Falling and flying objects
Being struck by an object or piece of equipment resulted in 473 work-related deaths in 2011, according to the 2014 edition of the National Safety Council’s “Injury Facts.” In case reports on deaths due to falling or flying objects, OSHA notes that seemingly innocuous activities can have deadly consequences.
In one example, a worker was standing under a scaffold in which ladders were being hoisted. Sections of the ladder fell 50 feet, striking the worker – who was not wearing head protection – and killing him.
In another case, a carpenter was operating a nail gun on a wall. The nail passed through the wall, traveled roughly 30 feet and struck a worker in the head, killing him. As with the previous case, the worker was not wearing head protection.
OSHA points out that employees are at risk from falling objects when they are beneath cranes, scaffolds or other overhead work. Flying objects can be dangerous when power tools are used or when pushing, pulling or prying activities may cause something to become airborne.

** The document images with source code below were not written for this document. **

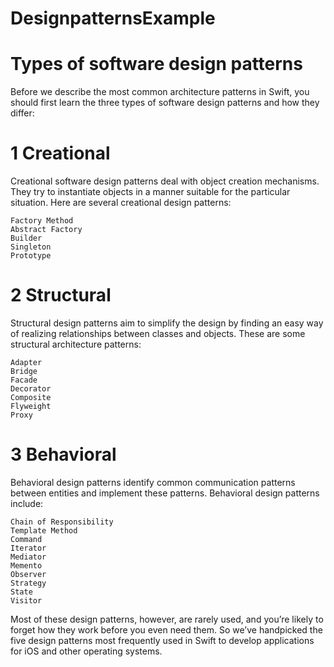 # DesignpatternsExample
# Types of software design patterns

Before we describe the most common architecture patterns in Swift, you should first learn the three types of software design patterns and how they differ:
# 1 Creational

Creational software design patterns deal with object creation mechanisms. They try to instantiate objects in a manner suitable for the particular situation. Here are several creational design patterns:

    Factory Method
    Abstract Factory
    Builder
    Singleton
    Prototype

# 2 Structural

Structural design patterns aim to simplify the design by finding an easy way of realizing relationships between classes and objects. These are some structural architecture patterns:

    Adapter
    Bridge
    Facade
    Decorator
    Composite
    Flyweight
    Proxy

# 3 Behavioral

Behavioral design patterns identify common communication patterns between entities and implement these patterns. Behavioral design patterns include:

    Chain of Responsibility
    Template Method
    Command
    Iterator
    Mediator
    Memento
    Observer
    Strategy
    State
    Visitor

Most of these design patterns, however, are rarely used, and you’re likely to forget how they work before you even need them. So we’ve handpicked the five design patterns most frequently used in Swift to develop applications for iOS and other operating systems.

In these situations, injuries range from minor concussions to blindness and even death.
OSHA provides the following safety tips on falling and flying objects:
- Always wear a hard hat.
- Stack work materials and secure tools to prevent them from sliding, falling or collapsing.
- Use toeboards, screens or guardrails on scaffolds to prevent falling objects.
- Use debris nets, catch platforms or canopies to catch or deflect falling objects.
Power tools and machines:
- Wear appropriate eye protection – including safety glasses, goggles and faceshields – around machines or tools that may cause an object to become airborne.
- Ensure protective guards on tools are in good condition.
- Only allow trained workers to operate powder-actuated tools.
Cranes and hoists:
- Avoid working underneath moving loads.
- Barricade hazard areas and post warning signs.
- Inspect cranes and hoists to ensure all components are in good condition.
- Do not exceed lift capacities.
- Reduce compressed air used for cleaning to 30 psi, and only use with appropriate guarding and protective equipment.
- Never clean clothing with compressed air.